Cold, colder, coldest
We follow our host, Bradshaw, who looks uncommonly hale partly because he does this cold therapy several times a day. We're in a room that's 5 degrees Fahrenheit; it feels like Chicago in the dead of winter, minus the wind chill.
We marvel at how cold cold is. But this is the tropics of the cold spa. We're in this "adjustment" room for only 10 seconds.
We move to another one-window chamber -- yes, it sounds like torture -- that is 5 degrees below zero. We shudder for 10 seconds, walking in circles to get our minds off the cold. No chilly wind or icy water besieges us. It's just the freezing air -- the kind of place where chicken legs stay stiff.
Funny, if we stepped out, we could sail Lake Okanagan or hike or bird-watch below the stunning Monashee Mountains -- even swim in the resort's infinity pool -- instead of this.
"Keep moving," Bradshaw says.
Two minutes, 20 seconds left.
"What if I have a heart murmur?" my spa partner says.
"Or migraines?" I ask, our eyelashes frosty.
"No worries," says Bradshaw, who runs the hiking and fitness programs at the nearly 2-year-old resort.
Then we move into the third and final cryo-chamber. Temperature? A mere 166 below zero. We jump around like crazed monkeys in the wrong climate. Our exposed skin feels as if it will peel off in deathly pale sheets, though our cores remain surprisingly warm.
After the longest three minutes of my life, we emerge alive, well and exuberant, swearing we'd freeze all over again.
Trip planner
What: Sparkling Hill Resort, Okanagan Valley, B.C.

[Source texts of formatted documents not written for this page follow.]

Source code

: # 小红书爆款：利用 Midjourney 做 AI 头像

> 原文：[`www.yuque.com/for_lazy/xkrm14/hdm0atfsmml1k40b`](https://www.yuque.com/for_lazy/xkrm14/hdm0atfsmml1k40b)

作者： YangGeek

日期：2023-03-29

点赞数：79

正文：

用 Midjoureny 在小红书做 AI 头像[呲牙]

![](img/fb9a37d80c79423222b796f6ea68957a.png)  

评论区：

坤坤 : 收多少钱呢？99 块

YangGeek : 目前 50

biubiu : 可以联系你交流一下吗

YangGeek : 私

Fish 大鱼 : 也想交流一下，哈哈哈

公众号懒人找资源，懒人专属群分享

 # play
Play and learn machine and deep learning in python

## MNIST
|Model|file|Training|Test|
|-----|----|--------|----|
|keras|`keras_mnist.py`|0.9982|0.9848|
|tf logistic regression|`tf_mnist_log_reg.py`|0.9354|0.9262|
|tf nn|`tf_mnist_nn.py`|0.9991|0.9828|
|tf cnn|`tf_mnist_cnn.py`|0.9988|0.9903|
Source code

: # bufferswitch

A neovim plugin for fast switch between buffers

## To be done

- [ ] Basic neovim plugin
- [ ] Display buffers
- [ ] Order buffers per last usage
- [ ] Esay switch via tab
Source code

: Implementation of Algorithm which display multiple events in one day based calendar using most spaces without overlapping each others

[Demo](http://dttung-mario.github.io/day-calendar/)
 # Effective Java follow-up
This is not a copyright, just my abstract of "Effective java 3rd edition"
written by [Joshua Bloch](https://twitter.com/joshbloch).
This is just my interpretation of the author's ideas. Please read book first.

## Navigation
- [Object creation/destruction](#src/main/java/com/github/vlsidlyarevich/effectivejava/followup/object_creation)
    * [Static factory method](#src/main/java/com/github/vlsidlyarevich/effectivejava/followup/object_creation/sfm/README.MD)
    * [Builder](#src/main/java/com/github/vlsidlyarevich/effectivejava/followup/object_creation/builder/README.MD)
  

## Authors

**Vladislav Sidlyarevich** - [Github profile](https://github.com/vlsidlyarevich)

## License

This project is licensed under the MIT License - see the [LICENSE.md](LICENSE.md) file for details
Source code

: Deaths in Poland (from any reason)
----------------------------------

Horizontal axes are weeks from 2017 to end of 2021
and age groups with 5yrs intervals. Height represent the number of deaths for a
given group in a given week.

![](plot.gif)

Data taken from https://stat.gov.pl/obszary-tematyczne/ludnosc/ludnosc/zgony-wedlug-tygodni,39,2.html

Where: 888 Sparkling Place, Vernon
Nearest airport: Kelowna International Airport (about a 40-minute drive from the spa).
Activities: Cold spa in 40,000 square feet of steams, saunas and wellness therapy pools. You can swim, dine, hike and bird-watch on site. Golf courses, Lake Okanagan and Okanagan wineries are nearby.
Healthy people do this? Yes, they do, as do injured and arthritic ones. Cryotherapy has been around for decades, with the Japanese claiming it as an anti-inflammation treatment in the late 1970s. The Olympic Health Centre in Spala, Poland, opened its cold spa in 2000 to rehabilitate athletes.